Third, from a pure political engineering standpoint, the ideological debates that might move South Korea toward nuclear-weapons capability would likely arise during the heat of the elections season next year. By contending that the five other member states in the long-stalled Six-Party Talks, except North Korea, have been using the wrong approach, extreme conservative pundits are likely to demand Lee Myung-bak, whose term ends in February 2013, to give the next president political space and diplomatic support on the possibility of developing a nuclear-weapons program. In the context of an asymmetric nuclear-weapons structure, according to these hardliners, the appropriate response should include concerted efforts to make the form of deterrence perfectly protective of Seoul’s defense nets. Without having a ready formula for this cost-benefit analysis, many people in Seoul also vaguely assume that the desire for nuclear weapons can be an insurance policy in the world of international politics, a way of righting decades of historical wrongs. They point to the fact that South Korean leaders, for domestic political reasons, used to take bold positions contrary to Washington’s, lest they appear to be America’s lapdogs. But doing Washington’s bidding is not the point. What is crucial for a rational assessment of such choices is the will and practical capabilities of South Koreans to open the Pandora’s box called the nuclear- weapons program. If South Koreans approve, it has been suggested by one South Korean engineering professor that the nation is technically capable of producing a nuclear weapon in six months.

Fourth, South Korea’s denuclearization policy is fundamentally predicated on good relations with the US. Unfortunately, the ROK-US alliance is in tatters. Instead of cementing the mutual partnership, the US openly supported calling the disputed body of water between Korea and Japan the “Sea of Japan” rather than “East Sea.” The sharp differences over the revisions of the controversial ROK-US atomic agreement, which expires in 2014, show another widening crack. A growing number of South Koreans no longer have absolute confidence in American backing. These changes of perception are the result of a paradigm shift for the alliance that both countries have enjoyed over 50 years. This is not unexpected.

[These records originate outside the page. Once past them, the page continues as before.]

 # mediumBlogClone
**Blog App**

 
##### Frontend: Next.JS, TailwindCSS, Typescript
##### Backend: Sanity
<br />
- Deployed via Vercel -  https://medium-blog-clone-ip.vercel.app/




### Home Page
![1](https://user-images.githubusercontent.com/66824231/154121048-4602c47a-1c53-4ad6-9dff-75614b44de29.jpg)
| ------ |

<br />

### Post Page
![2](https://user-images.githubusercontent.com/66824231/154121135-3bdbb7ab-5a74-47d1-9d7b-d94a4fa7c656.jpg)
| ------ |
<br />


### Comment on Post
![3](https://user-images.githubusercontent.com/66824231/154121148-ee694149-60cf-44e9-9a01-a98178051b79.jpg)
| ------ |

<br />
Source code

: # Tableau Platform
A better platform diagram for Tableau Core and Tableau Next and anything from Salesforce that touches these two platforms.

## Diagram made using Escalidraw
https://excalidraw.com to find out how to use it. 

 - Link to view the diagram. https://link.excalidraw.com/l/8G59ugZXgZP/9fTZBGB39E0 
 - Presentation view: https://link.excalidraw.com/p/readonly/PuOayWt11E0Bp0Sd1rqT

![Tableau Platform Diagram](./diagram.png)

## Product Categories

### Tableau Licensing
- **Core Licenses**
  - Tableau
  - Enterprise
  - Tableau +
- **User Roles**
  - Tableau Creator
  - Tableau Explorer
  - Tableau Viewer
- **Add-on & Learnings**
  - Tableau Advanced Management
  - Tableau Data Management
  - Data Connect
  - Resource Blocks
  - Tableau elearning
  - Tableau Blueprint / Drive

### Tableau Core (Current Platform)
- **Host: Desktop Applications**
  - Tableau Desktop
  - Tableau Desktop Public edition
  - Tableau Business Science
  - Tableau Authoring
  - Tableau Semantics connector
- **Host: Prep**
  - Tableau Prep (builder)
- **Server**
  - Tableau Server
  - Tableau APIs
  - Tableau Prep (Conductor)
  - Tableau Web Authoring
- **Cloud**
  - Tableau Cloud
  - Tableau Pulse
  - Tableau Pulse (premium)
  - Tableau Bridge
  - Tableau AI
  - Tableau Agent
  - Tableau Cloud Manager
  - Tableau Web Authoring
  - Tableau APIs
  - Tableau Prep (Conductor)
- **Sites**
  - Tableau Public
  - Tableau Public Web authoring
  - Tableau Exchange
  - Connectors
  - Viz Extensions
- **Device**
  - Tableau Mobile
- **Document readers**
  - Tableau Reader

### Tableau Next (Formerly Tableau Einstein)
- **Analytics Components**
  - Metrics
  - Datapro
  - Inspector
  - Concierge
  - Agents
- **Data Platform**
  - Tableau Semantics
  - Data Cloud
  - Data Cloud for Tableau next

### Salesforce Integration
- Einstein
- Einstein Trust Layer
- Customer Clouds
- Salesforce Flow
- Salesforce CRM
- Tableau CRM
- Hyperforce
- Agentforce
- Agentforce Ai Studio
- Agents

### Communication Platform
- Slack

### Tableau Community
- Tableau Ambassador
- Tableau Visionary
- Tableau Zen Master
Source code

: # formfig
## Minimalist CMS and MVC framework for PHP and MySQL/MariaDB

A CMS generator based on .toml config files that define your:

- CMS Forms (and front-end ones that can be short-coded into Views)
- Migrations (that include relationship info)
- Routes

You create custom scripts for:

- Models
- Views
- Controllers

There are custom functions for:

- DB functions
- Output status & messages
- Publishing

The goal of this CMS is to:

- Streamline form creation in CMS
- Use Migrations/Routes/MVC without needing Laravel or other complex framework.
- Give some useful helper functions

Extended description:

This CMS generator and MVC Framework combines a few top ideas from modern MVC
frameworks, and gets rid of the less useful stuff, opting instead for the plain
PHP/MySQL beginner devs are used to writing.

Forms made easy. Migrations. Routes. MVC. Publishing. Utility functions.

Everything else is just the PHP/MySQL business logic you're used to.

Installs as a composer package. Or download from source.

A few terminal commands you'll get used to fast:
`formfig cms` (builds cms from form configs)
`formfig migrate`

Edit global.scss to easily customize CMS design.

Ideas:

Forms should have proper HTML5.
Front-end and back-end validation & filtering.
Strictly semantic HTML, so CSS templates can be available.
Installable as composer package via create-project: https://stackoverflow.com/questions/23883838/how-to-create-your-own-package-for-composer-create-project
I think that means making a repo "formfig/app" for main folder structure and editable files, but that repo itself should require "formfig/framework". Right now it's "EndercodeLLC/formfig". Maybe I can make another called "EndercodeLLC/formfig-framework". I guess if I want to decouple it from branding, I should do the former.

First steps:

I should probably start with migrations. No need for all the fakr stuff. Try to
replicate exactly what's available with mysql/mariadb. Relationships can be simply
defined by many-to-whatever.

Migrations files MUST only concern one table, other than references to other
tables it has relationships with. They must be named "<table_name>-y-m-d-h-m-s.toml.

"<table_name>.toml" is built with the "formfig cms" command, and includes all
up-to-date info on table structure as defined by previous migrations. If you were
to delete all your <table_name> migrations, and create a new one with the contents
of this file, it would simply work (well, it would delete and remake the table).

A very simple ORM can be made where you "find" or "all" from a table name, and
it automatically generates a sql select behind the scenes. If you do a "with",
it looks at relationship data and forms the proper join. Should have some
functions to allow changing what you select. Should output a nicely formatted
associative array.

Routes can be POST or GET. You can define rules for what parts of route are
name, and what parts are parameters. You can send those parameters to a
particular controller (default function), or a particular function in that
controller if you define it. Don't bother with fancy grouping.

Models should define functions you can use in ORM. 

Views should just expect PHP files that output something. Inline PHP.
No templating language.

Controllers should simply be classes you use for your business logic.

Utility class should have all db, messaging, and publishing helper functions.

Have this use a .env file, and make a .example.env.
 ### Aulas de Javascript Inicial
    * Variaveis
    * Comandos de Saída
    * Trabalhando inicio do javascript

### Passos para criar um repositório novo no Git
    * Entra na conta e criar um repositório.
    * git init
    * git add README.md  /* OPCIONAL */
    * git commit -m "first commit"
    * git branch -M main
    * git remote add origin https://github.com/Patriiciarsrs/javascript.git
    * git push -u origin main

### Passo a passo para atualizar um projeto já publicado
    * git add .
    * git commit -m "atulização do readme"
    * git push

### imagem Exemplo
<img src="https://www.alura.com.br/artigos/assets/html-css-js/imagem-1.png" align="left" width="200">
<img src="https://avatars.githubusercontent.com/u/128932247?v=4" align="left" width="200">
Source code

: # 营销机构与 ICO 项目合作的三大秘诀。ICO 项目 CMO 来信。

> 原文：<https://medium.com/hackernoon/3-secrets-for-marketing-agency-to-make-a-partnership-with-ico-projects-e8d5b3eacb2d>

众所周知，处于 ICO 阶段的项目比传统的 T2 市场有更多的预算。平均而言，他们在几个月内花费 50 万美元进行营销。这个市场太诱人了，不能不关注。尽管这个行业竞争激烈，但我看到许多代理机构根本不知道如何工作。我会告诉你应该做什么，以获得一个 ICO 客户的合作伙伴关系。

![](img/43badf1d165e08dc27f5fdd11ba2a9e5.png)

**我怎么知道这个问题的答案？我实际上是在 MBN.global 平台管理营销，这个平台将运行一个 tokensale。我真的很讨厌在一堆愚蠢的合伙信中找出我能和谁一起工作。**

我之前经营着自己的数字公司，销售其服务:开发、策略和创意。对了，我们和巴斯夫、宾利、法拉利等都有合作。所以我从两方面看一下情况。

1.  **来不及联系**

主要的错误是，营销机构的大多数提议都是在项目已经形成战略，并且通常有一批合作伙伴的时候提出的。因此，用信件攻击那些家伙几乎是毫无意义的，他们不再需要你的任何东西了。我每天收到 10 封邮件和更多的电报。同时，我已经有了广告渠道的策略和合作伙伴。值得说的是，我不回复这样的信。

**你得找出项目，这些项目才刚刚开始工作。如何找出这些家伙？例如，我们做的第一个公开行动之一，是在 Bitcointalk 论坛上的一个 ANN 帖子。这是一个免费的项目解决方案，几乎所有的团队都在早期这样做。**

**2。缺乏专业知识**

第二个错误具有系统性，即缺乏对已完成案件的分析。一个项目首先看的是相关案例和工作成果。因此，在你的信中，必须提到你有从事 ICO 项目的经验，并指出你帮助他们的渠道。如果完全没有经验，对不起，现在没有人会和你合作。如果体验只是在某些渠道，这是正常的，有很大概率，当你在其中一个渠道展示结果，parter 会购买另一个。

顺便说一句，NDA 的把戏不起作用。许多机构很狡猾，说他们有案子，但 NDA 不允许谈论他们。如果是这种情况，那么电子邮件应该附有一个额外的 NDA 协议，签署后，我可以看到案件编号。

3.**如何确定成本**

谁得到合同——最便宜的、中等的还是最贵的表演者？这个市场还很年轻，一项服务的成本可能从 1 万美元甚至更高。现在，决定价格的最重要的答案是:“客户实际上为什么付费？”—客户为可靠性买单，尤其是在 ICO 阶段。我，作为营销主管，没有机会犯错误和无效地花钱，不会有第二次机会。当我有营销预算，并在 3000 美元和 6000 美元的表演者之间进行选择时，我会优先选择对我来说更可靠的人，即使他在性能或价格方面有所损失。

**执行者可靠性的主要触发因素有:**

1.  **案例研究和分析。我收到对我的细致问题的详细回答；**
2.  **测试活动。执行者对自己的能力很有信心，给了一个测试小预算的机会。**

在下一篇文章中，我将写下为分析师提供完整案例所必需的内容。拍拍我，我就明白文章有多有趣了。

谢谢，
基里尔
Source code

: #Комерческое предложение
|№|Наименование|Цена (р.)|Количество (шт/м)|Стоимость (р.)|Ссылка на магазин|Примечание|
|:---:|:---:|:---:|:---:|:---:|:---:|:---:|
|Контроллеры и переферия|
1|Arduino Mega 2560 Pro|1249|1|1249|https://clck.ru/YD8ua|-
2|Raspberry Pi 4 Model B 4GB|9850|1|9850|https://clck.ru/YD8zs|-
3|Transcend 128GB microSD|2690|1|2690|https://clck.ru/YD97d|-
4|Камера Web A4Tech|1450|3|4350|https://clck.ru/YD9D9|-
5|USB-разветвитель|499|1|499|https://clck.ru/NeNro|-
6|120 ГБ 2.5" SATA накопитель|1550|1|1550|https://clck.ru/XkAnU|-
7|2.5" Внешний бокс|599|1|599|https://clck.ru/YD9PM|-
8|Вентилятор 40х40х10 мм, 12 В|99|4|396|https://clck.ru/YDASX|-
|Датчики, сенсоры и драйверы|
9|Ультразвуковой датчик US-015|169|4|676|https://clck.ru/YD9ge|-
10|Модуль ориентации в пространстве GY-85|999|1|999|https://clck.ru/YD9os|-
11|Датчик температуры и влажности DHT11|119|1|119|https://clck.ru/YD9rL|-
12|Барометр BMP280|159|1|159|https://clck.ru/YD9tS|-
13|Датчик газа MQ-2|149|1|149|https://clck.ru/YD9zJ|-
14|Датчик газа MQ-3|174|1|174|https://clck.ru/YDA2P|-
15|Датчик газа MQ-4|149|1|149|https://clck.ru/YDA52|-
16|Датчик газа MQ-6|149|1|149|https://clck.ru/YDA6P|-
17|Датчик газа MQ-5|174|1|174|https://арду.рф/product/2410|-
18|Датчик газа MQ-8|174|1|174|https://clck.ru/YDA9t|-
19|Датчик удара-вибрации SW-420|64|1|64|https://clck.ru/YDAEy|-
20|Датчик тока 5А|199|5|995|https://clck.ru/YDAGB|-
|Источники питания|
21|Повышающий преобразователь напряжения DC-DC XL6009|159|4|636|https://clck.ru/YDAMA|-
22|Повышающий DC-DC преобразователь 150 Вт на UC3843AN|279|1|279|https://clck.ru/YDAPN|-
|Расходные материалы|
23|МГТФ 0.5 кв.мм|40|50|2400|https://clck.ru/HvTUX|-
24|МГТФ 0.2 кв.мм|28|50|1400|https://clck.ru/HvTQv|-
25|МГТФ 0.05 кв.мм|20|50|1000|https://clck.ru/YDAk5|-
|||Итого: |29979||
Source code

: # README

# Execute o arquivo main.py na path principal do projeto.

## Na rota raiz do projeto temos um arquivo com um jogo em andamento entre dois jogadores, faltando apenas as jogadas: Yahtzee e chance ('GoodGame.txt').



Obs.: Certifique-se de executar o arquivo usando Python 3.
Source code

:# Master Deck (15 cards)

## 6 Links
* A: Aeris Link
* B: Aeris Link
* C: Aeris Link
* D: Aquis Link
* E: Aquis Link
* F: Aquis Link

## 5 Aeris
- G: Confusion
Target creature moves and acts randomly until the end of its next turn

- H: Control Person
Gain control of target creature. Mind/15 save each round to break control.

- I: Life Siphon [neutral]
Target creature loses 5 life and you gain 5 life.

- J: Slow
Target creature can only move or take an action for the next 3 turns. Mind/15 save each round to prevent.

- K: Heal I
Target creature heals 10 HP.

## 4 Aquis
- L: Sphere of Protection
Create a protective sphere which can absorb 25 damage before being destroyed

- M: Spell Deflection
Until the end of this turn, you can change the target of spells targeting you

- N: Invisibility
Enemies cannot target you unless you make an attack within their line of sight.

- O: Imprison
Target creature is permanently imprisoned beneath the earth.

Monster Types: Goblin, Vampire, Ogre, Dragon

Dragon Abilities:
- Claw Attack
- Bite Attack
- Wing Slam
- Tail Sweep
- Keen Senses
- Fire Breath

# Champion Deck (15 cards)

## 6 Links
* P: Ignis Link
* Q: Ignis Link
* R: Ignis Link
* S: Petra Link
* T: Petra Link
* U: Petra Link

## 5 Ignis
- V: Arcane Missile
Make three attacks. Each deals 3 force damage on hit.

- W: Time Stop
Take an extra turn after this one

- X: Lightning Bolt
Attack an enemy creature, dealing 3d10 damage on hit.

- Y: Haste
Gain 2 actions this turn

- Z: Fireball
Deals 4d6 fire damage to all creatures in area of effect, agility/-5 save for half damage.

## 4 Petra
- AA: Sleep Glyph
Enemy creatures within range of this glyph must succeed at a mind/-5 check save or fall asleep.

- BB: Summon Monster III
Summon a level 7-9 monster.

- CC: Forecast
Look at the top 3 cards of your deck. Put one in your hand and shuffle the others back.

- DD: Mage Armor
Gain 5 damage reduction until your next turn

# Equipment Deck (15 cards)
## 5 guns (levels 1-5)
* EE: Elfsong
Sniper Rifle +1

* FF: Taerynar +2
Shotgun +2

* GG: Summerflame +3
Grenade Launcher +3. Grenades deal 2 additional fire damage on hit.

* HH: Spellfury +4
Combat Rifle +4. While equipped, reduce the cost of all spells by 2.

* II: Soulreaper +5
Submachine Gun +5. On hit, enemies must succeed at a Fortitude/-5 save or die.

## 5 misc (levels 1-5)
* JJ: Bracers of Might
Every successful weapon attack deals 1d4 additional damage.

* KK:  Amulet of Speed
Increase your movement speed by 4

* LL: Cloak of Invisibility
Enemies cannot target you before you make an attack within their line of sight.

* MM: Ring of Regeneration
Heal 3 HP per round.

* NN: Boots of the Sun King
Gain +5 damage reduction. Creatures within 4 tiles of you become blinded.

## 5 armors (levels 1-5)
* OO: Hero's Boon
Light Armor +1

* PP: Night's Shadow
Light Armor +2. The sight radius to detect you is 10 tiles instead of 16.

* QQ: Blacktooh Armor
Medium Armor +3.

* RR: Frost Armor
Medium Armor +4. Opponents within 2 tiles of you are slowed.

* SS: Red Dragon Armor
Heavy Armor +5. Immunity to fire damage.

While Seoul cannot afford an open break with Washington, it has reason to put some distance between itself and its long patron. Some radicals even insist that the only way to understand events is to cause them, even though this would precipitate a severe crisis in Washington-Seoul relations and a disastrous situation on the peninsula. Unrefined utterances in favor of pursuing nuclear weapons are unnecessarily unsettling peace and stability on the peninsula. An insatiable appetite for weapons of mass destruction is likely to turn the peninsula-at-armistice into a powder keg.

These points are not meant to minimize the existent threats emanating from North Korea’s nuclear weapons, but rather to plead in favor of the need for sophistication in eliminating the nuclear threats per se.

Assuming that America’s ability to direct regional events is strikingly in decline and the devaluation of US power is not good for coherence and development in the region, the US and South Korea must reach an agreement on the future direction for the alliance. The US must invest in more diplomacy with South Korea and relay the unspeakable truth – the time has come for South Koreans to stop chasing the ghosts of a former superpower.

Convincing South Korea that it can protect itself by nuclear weapons alone is like hoodwinking people into thinking that they can live by drinking only water. Unlike water, nuclear weapons have little to do with survival.  


Lee Byong-Chul, a senior fellow at the Institute for Peace and Cooperation in Seoul, served on the foreign and national security policy planning staff of South Korean President Kim Young-sam (1993-1998) and President Kim Dae-jung (1998-2003) from 1993 to 1999.